---------- Data shown

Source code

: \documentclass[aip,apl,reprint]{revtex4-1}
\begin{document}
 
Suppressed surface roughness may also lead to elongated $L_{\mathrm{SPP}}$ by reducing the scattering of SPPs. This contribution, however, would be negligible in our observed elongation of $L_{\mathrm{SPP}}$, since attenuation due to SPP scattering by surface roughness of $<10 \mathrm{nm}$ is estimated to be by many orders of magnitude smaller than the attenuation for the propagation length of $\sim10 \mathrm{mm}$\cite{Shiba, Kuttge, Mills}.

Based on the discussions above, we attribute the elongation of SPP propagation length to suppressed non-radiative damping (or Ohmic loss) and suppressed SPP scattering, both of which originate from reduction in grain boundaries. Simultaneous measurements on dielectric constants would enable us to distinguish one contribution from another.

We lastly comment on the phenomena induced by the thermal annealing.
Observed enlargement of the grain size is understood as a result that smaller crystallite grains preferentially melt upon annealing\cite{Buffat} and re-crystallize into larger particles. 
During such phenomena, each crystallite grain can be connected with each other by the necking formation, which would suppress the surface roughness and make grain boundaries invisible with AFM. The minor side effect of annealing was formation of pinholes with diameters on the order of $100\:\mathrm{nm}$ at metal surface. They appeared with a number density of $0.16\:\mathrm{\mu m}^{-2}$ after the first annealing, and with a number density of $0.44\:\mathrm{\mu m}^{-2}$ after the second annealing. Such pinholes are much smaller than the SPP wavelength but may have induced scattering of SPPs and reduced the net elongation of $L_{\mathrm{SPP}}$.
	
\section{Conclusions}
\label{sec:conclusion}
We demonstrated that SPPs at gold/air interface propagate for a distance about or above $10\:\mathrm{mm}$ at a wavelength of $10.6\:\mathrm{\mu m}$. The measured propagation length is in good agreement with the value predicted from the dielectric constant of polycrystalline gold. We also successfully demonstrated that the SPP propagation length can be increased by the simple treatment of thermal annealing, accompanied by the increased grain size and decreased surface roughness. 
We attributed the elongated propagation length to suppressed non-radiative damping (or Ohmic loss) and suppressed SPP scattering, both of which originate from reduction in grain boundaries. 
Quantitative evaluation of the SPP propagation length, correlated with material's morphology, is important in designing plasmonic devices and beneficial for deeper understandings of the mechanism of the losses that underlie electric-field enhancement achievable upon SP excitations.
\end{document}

--------------------

**Your assignment:** Return all the data above, unaltered and complete.

**Reply to the task:**
Source code

: \documentclass[aip,apl,reprint]{revtex4-1}
\begin{document}
 
Suppressed surface roughness may also lead to elongated $L_{\mathrm{SPP}}$ by reducing the scattering of SPPs. This contribution, however, would be negligible in our observed elongation of $L_{\mathrm{SPP}}$, since attenuation due to SPP scattering by surface roughness of $<10 \mathrm{nm}$ is estimated to be by many orders of magnitude smaller than the attenuation for the propagation length of $\sim10 \mathrm{mm}$\cite{Shiba, Kuttge, Mills}.

Based on the discussions above, we attribute the elongation of SPP propagation length to suppressed non-radiative damping (or Ohmic loss) and suppressed SPP scattering, both of which originate from reduction in grain boundaries. Simultaneous measurements on dielectric constants would enable us to distinguish one contribution from another.

We lastly comment on the phenomena induced by the thermal annealing.
Observed enlargement of the grain size is understood as a result that smaller crystallite grains preferentially melt upon annealing\cite{Buffat} and re-crystallize into larger particles. 
During such phenomena, each crystallite grain can be connected with each other by the necking formation, which would suppress the surface roughness and make grain boundaries invisible with AFM. The minor side effect of annealing was formation of pinholes with diameters on the order of $100\:\mathrm{nm}$ at metal surface. They appeared with a number density of $0.16\:\mathrm{\mu m}^{-2}$ after the first annealing, and with a number density of $0.44\:\mathrm{\mu m}^{-2}$ after the second annealing. Such pinholes are much smaller than the SPP wavelength but may have induced scattering of SPPs and reduced the net elongation of $L_{\mathrm{SPP}}$.
	
\section{Conclusions}
\label{sec:conclusion}
We demonstrated that SPPs at gold/air interface propagate for a distance about or above $10\:\mathrm{mm}$ at a wavelength of $10.6\:\mathrm{\mu m}$. The measured propagation length is in good agreement with the value predicted from the dielectric constant of polycrystalline gold. We also successfully demonstrated that the SPP propagation length can be increased by the simple treatment of thermal annealing, accompanied by the increased grain size and decreased surface roughness. 
We attributed the elongated propagation length to suppressed non-radiative damping (or Ohmic loss) and suppressed SPP scattering, both of which originate from reduction in grain boundaries. 
Quantitative evaluation of the SPP propagation length, correlated with material's morphology, is important in designing plasmonic devices and beneficial for deeper understandings of the mechanism of the losses that underlie electric-field enhancement achievable upon SP excitations.
\end{document}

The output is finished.